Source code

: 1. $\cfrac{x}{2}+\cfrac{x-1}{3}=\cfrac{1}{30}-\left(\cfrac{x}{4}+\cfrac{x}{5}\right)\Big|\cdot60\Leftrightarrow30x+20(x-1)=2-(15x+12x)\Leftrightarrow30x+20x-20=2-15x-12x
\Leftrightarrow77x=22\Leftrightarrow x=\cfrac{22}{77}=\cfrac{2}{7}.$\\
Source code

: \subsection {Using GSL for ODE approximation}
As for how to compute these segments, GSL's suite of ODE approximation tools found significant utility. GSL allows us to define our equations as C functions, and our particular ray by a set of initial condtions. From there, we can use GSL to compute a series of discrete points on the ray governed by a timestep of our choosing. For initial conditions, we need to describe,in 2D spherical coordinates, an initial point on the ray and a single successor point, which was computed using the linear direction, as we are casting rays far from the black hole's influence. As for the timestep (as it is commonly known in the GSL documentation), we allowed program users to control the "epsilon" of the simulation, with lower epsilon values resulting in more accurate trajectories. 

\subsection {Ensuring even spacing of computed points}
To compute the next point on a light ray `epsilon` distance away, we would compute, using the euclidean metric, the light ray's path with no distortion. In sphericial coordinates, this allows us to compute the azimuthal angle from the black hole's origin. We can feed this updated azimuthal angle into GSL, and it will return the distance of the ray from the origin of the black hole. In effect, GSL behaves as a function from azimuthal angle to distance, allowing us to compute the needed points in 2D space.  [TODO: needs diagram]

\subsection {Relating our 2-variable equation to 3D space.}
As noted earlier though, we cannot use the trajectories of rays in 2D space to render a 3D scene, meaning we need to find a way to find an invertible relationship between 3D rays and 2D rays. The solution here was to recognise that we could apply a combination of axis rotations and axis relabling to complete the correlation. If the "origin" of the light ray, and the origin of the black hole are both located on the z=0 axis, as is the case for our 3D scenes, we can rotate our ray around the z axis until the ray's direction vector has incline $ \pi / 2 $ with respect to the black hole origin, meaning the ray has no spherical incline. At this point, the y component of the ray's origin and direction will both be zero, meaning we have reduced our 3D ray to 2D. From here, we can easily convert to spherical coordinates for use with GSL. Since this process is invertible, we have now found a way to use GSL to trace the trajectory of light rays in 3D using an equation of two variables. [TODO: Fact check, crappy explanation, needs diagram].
=-=-=-=-=
Report only how many lines of the listing hold the word "cfrac".

- **Exercise response**
2